Woefully outdated information; I've no intention of updating this.

A little while after I arrived in the US, I forked out a considerable amount for two Pentiums, a 300 and a 266. Each had 128MB RAM, 8GB hard-drives, 8MB video cards by 3DLabs (Permedia 2's) and Voodoo 2's. One had a DVD-ROM drive with decoder card, the other had a CD-ROM and a CD-R drive.

I also had two NIC's installed so me and my wife could play networkable games together, as well as do file sharing. I also upgraded to Windows 98. Armed with these toys, I bought a large number of games. Games are considerably cheaper here in the US, even accounting for currency conversion, they are least 40% cheaper than in Australia.
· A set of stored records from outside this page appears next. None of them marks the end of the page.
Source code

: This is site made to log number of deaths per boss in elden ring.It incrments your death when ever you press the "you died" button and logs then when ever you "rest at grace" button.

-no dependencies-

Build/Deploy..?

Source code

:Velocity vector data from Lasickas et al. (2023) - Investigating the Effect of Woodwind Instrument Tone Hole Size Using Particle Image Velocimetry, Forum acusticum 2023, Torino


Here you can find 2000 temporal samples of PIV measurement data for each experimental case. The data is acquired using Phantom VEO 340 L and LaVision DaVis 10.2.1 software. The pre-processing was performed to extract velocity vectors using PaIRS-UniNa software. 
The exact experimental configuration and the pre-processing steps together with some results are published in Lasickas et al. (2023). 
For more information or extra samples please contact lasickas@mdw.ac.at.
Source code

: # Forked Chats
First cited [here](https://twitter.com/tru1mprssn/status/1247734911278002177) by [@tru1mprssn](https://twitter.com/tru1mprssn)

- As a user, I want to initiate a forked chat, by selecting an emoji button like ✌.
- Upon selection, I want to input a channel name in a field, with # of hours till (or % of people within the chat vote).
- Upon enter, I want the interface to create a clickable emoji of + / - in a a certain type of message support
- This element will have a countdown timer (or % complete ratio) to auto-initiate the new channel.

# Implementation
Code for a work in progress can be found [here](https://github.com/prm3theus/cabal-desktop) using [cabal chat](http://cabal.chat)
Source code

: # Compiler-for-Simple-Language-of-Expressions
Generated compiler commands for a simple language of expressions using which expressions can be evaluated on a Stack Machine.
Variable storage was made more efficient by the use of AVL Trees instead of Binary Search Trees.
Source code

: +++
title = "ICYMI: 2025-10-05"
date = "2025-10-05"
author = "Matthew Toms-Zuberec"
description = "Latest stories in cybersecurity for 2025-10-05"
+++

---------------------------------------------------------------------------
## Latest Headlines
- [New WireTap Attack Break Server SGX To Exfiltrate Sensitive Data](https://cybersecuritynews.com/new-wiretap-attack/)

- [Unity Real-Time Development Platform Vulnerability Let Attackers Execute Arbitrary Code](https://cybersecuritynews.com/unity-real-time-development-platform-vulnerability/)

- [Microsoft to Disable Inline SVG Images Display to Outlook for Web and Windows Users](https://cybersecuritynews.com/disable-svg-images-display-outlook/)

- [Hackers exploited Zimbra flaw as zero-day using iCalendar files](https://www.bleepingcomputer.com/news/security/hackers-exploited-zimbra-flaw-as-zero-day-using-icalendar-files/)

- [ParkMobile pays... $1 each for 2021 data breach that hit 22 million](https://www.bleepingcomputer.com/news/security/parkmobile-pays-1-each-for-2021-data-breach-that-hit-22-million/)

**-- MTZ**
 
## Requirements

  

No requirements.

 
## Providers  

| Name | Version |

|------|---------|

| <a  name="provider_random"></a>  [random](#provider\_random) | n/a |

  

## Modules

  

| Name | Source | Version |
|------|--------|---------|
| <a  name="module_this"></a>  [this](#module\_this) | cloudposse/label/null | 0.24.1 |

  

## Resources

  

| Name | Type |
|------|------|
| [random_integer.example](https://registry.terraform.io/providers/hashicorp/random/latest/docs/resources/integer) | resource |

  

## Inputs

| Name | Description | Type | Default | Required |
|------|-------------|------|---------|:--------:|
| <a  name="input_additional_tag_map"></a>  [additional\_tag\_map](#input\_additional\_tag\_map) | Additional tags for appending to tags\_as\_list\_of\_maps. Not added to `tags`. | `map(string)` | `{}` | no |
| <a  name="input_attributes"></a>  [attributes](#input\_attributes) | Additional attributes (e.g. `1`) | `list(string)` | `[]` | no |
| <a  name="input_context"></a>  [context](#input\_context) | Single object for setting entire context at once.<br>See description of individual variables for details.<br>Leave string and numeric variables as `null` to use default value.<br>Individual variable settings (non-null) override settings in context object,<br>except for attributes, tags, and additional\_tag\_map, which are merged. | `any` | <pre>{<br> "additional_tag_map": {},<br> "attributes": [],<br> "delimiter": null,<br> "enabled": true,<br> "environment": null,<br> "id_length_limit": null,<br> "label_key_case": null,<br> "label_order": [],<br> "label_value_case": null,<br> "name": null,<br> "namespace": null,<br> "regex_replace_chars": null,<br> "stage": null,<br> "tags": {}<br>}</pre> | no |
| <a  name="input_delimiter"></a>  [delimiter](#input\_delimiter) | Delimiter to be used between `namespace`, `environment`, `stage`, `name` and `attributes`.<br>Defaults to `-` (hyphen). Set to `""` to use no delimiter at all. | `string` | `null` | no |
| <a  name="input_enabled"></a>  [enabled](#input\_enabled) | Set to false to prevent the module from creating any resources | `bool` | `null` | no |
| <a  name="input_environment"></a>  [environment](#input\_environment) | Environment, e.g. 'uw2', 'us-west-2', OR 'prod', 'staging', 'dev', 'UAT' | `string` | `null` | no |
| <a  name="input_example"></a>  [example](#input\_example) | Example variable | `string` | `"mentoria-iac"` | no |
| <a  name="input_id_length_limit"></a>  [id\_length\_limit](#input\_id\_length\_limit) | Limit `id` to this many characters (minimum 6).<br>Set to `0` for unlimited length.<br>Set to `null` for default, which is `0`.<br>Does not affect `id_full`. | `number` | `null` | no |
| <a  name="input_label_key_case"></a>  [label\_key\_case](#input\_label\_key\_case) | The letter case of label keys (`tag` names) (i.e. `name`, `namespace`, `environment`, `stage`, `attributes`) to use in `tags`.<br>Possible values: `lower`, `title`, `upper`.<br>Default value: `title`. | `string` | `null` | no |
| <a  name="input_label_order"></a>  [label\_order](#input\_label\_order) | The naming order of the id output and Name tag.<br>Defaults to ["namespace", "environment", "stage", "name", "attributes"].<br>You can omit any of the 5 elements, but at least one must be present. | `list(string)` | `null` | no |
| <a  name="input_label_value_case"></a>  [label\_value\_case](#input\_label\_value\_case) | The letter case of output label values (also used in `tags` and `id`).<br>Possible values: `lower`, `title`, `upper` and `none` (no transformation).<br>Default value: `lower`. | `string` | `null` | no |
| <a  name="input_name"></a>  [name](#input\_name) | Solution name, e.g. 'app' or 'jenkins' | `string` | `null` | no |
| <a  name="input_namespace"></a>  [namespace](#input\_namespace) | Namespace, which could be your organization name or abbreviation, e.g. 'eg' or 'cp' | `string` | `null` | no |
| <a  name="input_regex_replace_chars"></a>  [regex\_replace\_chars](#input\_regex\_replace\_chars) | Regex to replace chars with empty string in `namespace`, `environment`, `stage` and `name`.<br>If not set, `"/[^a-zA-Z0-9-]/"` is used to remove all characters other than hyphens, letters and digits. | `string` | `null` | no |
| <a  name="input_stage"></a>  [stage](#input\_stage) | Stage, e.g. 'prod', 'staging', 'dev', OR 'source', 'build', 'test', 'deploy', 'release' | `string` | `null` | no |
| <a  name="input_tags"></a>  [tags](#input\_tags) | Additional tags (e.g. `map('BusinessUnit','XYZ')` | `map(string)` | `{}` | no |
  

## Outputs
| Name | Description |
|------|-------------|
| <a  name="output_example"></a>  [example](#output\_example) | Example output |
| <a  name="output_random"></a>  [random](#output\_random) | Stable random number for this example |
I bought and played Quake 2, Unreal, Deathtrap Dungeon, Blood and Magic, Blood 1 and Blood 2. I'm sure there were others, but these are what I can think of off the top of my head. Blood was a hoot game. It was based on the Build engine used by games like Duke Nukem 3D and Shadow Warrior. You played the somewhat undead Caleb; a wise-cracking gun toting slayer. It is a 3D shooter, but it was done with such black humor and a cool sense of noir that it remains a classic in my books. It was damn hard in places as well; those phantoms were a mongrel and a half to kill.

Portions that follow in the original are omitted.